P51. Feasibility and Clinical Utility of Mass-Based Response Testing in Patients with Peritoneal Metastases

Thursday, March 5, 2026

2:11 PM - 2:18 PM MST

Location: 301A

Co-Author(s)

Kelsey LaBella, PA-C

Physician Assistant
Yale New Haven Hospital
New Haven, Connecticut, United States
Kurt Schultz, MD

Surgery resident
Yale New Haven Health
New Haven, Connecticut, United States
Justin Bader, MD

Resident Physician
Yale New Haven Hospital
New Haven, Connecticut, United States
Nicole Aguirre, MD

Resident Physician
Yale New Haven Health Center
New Haven, Connecticut, United States
Kwasi A. Ofori, MBChB, MPH

Postdoctoral Researcher
Yale University School of Medicine
New Haven, Connecticut, United States
Alexandra M. Gustafson, MD

Resident Physician
Yale New Haven Hospital
New Haven, Connecticut, United States
David G. Su, MD

Resident Physician
Yale New Haven Hospital
hamden, Connecticut, United States
AS

Anup Sharma, PhD

Research Scientist
Yale School of Medicine
New Haven, Connecticut, United States
RS

Raghav Sundar, MD, PhD

Medical oncologist
Yale New Haven Health
New Haven, Connecticut, United States
Kiran K. Turaga, MD, MPH (he/him/his)

Chief of Surgical Oncology, Professor of Surgery
Yale University
New Haven, Connecticut, United States

Primary Presenter(s)

Princy Gupta, MBBS

Postdoctoral Researcher
Yale School of Medicine
New Haven, Connecticut, United States

Slides

Introduction:

Treatment outcomes for peritoneal metastases (PM) remain highly variable, with marked interpatient heterogeneity in chemosensitivity and no established predictive biomarkers. Mass-based response testing (MRT) generates patient-specific drug sensitivity profiles by integrating genetic, epigenetic, and environmental factors. This study evaluates the feasibility of MRT in peritoneal metastases and its correlation with clinical response to chemotherapy before and after surgery.

Methods:

During surgery, viable tumor cells from peritoneal metastases were collected and treated ex vivo with chemotherapeutic agents. The single-cell mass distributions of control and drug-treated populations were compared to generate drug sensitivity profiles within 48 hours of sample acquisition. MRT predictions generated from tumor collected during surgery were correlated retrospectively with responses to neoadjuvant chemotherapy and prospectively with outcomes from chemotherapy administered after surgery.

Results:

MRT was performed on 29 patients: 19 with colorectal cancer, 7 with appendiceal cancer, 2 with mesothelioma, and 1 with an unknown primary. Among 18 patients evaluable for neoadjuvant chemotherapy, MRT predicted resistance in 83% (5/6) of patients who demonstrated radiographic progression. Correlation with post-surgery chemotherapy was available for 8 patients; MRT predicted resistance in 75% (3/4) patients who subsequently experienced progressive disease. Overall, 83% (15/18) of patients were predicted to be resistant to the chemotherapy they had received pre-operatively. Full radiographic correlations are summarized in Table 1.

Conclusions:

This study establishes the feasibility of performing MRT on PM samples, including those from previously treated patients. Across both neoadjuvant and adjuvant settings, tumors demonstrating resistance by MRT were associated with radiographic progressive disease.

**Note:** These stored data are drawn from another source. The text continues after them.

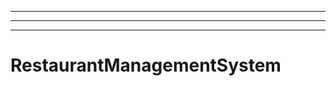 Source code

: ---------------
----------------------------------------------------------------------------------------------------
----------------------------------------------------------------------------------------------------
# RestaurantManagementSystem
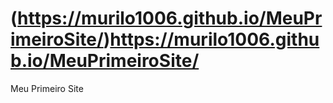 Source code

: # (https://murilo1006.github.io/MeuPrimeiroSite/)https://murilo1006.github.io/MeuPrimeiroSite/
Meu Primeiro Site
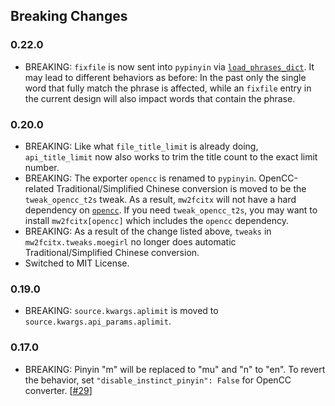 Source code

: ## Breaking Changes

### 0.22.0

* BREAKING: `fixfile` is now sent into `pypinyin` via [`load_phrases_dict`](https://pypinyin.readthedocs.io/zh-cn/master/api.html#pypinyin.load_phrases_dict). It may lead to different behaviors as before: In the past only the single word that fully match the phrase is affected, while an `fixfile` entry in the current design will also impact words that contain the phrase.

### 0.20.0

* BREAKING: Like what `file_title_limit` is already doing, `api_title_limit` now also works to trim the title count to the exact limit number.
* BREAKING: The exporter `opencc` is renamed to `pypinyin`. OpenCC-related Traditional/Simplified Chinese conversion is moved to be the `tweak_opencc_t2s` tweak. As a result, `mw2fcitx` will not have a hard dependency on [`opencc`](https://pypi.org/project/OpenCC/). If you need `tweak_opencc_t2s`, you may want to install `mw2fcitx[opencc]` which includes the `opencc` dependency.
* BREAKING: As a result of the change listed above, `tweaks` in `mw2fcitx.tweaks.moegirl` no longer does automatic Traditional/Simplified Chinese conversion.
* Switched to MIT License.

### 0.19.0

* BREAKING: `source.kwargs.aplimit` is moved to `source.kwargs.api_params.aplimit`.

### 0.17.0

* BREAKING: Pinyin "m" will be replaced to "mu" and "n" to "en". To revert the behavior, set `"disable_instinct_pinyin": False` for OpenCC converter. [[#29](https://github.com/outloudvi/mw2fcitx/issues/29)]
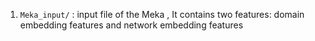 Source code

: 1. `Meka_input/` : input file of the Meka , It contains two features: domain embedding features and network embedding features

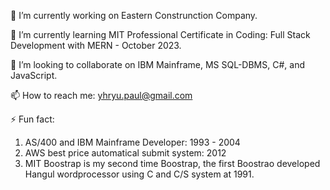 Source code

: <!-- ### Hi there 👋  -->
🔭 I’m currently working on Eastern Construnction Company.

🌱 I’m currently learning MIT Professional Certificate in Coding: Full Stack Development with MERN - October 2023.

👯 I’m looking to collaborate on IBM Mainframe, MS SQL-DBMS, C#, and JavaScript.

📫 How to reach me: yhryu.paul@gmail.com

⚡ Fun fact: 
   1. AS/400 and IBM Mainframe Developer: 1993 - 2004
   2. AWS best price automatical submit system: 2012
   3. MIT Boostrap is my second time Boostrap, the first Boostrao developed Hangul wordprocessor using C and C/S system at 1991. 

<!--
**yeonhoryu/yeonhoryu** is a ✨ _special_ ✨ repository because its `README.md` (this file) appears on your GitHub profile.

Here are some ideas to get you started:

- 🔭 I’m currently working on Eastern Construnction Company.
- 🌱 I’m currently learning MIT Professional Certificate in Coding: Full Stack Development with MERN - October 2023.

- 🤔 I’m looking for help with ...
- 💬 Ask me about ...
- 📫 How to reach me: yhryu.paul@gmail.com
- 😄 Pronouns: ...
- ⚡ Fun fact: ...
-->
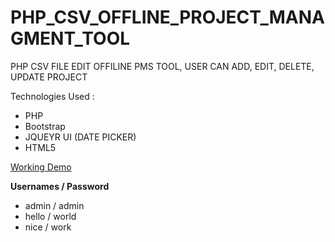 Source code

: # PHP_CSV_OFFLINE_PROJECT_MANAGMENT_TOOL
PHP CSV FILE EDIT OFFILINE PMS TOOL, USER CAN ADD, EDIT, DELETE, UPDATE PROJECT
<p>Technologies Used : </p>
<ul>
  <li>PHP</li>
  <li>Bootstrap</li>
  <li>JQUEYR UI (DATE PICKER)</li>
  <li>HTML5</li>
</ul>
<a href="http://www.subrahmanyampoluru.com/projects/frontend/pmtool/" target="_blank">Working Demo</a>

<b>Usernames / Password </b>
<ul>
<li>admin / admin </li>
<li>hello / world </li>
<li> nice / work </li>

</ul>
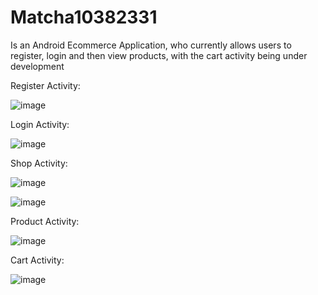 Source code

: # Matcha10382331
Is an Android Ecommerce Application, who currently allows users to register, login and then view products, with the cart activity being under development

Register Activity:


![image](https://user-images.githubusercontent.com/38048710/77675850-c8505080-6f8d-11ea-8ee4-b657ff380755.png)

Login Activity:


![image](https://user-images.githubusercontent.com/38048710/77675993-fcc40c80-6f8d-11ea-94ea-77659bb9eb34.png)

Shop Activity:


![image](https://user-images.githubusercontent.com/38048710/77676058-12393680-6f8e-11ea-9ae3-f5200763ce14.png)

![image](https://user-images.githubusercontent.com/38048710/77676110-241ad980-6f8e-11ea-97ac-c4f5adfe9698.png)

Product Activity:


![image](https://user-images.githubusercontent.com/38048710/77676151-3563e600-6f8e-11ea-97d6-4d642ff0077f.png)

Cart Activity:


![image](https://user-images.githubusercontent.com/38048710/77676186-41e83e80-6f8e-11ea-9287-56adcd33f21f.png)


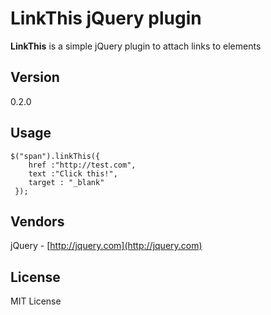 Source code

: # LinkThis jQuery plugin
**LinkThis** is a simple jQuery plugin to attach links to elements

## Version
0.2.0

## Usage
    $("span").linkThis({
        href :"http://test.com",
        text :"Click this!",
        target : "_blank"
     });

## Vendors
jQuery - [http://jquery.com](http://jquery.com)

## License 
MIT License
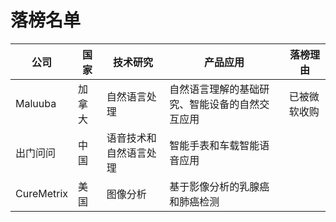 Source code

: # 落榜名单

公司|国家|技术研究|产品应用|落榜理由
---|---|---|---|---
Maluuba|加拿大|自然语言处理|自然语言理解的基础研究、智能设备的自然交互应用|已被微软收购
出门问问|中国|语音技术和自然语言处理|智能手表和车载智能语音应用|
CureMetrix|美国|图像分析|基于影像分析的乳腺癌和肺癌检测|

These findings support further evaluation of MRT as a functional precision-medicine tool to guide therapy selection in PM.

Learning Objectives:

Evaluate how ex vivo MRT results align with neoadjuvant and adjuvant chemotherapy outcomes in patients with peritoneal surface malignancies.
Recognize potential clinical applications of MRT in refining therapeutic decision-making and minimizing ineffective chemotherapy exposure.
Outline the translational implications of integrating MRT into multidisciplinary management workflows for patients undergoing cytoreductive surgery and HIPEC.